TECHNOLOGIE
Ces espèces détruisent systématiquement une grande partie de leur ADN
Certaines espèces animales détruisent systématiquement une partie de leur ADN dans leurs cellules somatiques. Pourquoi ? Comment ? Cette élimination programmée du génome, découverte il y a 150 ans reste mystérieuse faute de moyen d’études adapté. Un article à paraitre dans la revue Current Biology décrit un groupe d’espèces de nématodes, manipulables génétiquement, pour lesquelles près d’un tiers du génome est éliminé, offrant enfin un modèle d’étude de ce processus fascinant. Alors que dans la majorité des espèces, des mécanismes sophistiqués de protection et de maintenance de l’ADN existent, certaines espèces excisent et éliminent systématiquement des portions entières de leur ADN dans certaines de leurs cellules. Les cellules transmises à la génération suivante, appelée cellules germinales (spermatozoïdes et ovules), gardent un génome intact. Les autres cellules, dites somatiques, subissent cette élimination programmée du génome (appelée PDE en anglais pour Programmed-DNA Elimination).
Ce phénomène d’élimination programmée a été décrit la première fois il y a plus de 150 ans, et a depuis été retrouvé dans une centaine d’espèces animales, appartenant à des embranchements très différents (notamment des vertébrés comme la lamproie). C’est donc un processus qui est apparu plusieurs fois au cours de l’évolution. Pourtant, il reste à ce jourmystérieux car les espèces le subissant ne sont pas modifiables génétiquement, ne permettant pas d’expérimentation en laboratoire.
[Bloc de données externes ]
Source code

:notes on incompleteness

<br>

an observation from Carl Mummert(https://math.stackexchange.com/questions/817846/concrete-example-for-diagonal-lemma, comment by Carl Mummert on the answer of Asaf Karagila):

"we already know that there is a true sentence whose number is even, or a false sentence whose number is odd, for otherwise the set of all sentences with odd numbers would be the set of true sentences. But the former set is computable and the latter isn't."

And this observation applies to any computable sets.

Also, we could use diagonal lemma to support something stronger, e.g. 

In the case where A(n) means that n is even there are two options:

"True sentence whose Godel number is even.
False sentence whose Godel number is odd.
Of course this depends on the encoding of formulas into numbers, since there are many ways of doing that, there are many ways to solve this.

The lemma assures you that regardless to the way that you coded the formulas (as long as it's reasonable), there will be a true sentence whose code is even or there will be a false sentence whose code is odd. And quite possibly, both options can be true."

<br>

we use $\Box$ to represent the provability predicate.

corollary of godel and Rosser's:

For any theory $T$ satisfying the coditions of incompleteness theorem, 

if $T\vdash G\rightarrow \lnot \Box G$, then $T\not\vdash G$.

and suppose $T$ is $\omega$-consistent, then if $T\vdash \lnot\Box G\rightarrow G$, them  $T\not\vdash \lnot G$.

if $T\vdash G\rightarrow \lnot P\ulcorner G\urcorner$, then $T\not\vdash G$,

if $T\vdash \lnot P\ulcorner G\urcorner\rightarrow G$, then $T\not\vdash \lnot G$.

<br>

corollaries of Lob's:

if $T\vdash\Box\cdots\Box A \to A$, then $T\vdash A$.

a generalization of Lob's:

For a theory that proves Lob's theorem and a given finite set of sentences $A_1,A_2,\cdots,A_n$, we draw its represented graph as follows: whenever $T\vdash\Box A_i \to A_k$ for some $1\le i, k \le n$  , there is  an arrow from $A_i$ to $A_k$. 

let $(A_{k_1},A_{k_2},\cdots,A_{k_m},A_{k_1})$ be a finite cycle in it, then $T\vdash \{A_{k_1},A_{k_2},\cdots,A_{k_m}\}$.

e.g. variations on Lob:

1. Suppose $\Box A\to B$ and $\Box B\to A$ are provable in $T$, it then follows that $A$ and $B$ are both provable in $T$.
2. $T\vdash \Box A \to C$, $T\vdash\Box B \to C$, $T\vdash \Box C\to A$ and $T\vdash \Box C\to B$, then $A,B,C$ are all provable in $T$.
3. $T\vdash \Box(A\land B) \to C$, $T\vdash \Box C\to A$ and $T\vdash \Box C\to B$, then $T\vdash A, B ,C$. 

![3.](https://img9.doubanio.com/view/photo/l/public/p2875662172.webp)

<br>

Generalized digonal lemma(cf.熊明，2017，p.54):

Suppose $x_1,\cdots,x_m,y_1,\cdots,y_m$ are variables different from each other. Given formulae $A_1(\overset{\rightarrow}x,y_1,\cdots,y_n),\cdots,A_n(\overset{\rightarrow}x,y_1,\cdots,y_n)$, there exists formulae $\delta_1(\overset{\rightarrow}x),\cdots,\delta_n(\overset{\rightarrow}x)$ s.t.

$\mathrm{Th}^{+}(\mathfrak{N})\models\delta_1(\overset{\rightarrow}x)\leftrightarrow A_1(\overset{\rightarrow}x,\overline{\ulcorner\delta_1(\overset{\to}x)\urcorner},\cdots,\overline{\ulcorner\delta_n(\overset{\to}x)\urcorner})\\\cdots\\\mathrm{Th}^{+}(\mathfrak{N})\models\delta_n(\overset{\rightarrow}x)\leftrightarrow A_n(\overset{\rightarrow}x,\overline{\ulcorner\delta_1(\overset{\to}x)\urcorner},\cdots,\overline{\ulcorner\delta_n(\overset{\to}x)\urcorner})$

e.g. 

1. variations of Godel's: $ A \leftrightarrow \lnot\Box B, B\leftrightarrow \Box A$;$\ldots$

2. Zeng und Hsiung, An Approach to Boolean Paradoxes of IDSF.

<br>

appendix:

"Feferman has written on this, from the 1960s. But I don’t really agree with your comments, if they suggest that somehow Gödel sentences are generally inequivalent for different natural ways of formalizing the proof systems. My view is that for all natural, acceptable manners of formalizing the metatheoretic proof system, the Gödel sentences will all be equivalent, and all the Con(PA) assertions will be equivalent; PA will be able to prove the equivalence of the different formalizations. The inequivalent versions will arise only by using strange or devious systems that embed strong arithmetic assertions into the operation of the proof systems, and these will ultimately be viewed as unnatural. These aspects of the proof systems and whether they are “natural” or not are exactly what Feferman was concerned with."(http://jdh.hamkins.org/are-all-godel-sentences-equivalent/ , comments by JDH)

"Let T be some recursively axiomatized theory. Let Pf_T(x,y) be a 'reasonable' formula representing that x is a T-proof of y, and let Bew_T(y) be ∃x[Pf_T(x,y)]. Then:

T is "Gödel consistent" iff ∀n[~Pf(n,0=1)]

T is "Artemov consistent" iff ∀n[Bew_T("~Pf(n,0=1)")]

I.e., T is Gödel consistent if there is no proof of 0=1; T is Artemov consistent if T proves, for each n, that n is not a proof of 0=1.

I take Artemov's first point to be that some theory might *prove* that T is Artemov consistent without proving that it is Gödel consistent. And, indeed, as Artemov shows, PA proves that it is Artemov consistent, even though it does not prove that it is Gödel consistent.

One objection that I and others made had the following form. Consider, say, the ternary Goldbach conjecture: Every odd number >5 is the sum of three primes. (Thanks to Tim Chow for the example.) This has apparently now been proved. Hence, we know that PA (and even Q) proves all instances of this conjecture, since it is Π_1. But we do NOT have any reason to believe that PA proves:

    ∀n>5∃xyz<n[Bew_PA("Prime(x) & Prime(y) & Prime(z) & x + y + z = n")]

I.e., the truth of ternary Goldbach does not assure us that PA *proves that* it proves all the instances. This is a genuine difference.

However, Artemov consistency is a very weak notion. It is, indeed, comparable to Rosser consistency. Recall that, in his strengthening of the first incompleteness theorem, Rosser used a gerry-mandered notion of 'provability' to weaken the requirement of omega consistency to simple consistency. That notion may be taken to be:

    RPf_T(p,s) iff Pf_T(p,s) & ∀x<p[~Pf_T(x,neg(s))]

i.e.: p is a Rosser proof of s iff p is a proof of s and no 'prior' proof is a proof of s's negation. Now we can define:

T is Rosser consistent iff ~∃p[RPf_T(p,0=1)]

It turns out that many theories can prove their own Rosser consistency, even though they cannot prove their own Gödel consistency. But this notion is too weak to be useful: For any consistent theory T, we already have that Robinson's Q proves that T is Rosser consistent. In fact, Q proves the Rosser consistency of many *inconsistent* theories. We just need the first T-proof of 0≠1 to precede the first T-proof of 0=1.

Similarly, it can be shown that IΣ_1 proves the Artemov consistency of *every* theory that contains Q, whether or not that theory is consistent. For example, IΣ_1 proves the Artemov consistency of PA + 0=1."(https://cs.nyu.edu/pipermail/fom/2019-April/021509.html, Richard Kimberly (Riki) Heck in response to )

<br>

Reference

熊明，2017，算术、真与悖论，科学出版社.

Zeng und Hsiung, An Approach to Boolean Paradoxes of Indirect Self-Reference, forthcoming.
Ainsi, la communauté scientifique ignore encore comment l’ADN ciblé est reconnu, coupé, ôté des chromosomes puis détruit physiquement, des interrogations subsistent quant au rôle d’un tel mécanisme et pourquoi certaines espèces le subissent et pas d’autres.
Ce phénomène d’élimination programmée du génome a récemment été retrouvé dans toutes les espèces de nématodes du genre Mesorhabditis (appartement à la même famille que l’espèce modèle Caenorhabditis elegans). Les scientifiques, dans cet article publié dans la revue Current Biology, ont alors profité des nombreux avantages expérimentaux offrant ce modèle pour décrire les mécanismes d’élimination du génome.
Par une combinaison d’approches cytologiques et génomiques, ils ont montré que l’élimination s’opère par une première phase de fragmentation des chromosomes et de l’exclusion de certains fragments pendant la division cellulaire dans les cellules précurseurs somatiques dès le début du développement embryonnaire, au stade où l’embryon n’a encore que 5 cellules. Les fragments exclus, puis détruits, contiennent principalement des séquences répétées non codantes, mais également une petite centaine de gènes codants pour des protéines. Au total, c’est environ 30% du génome qui est éliminé des cellules somatiques de ces espèces.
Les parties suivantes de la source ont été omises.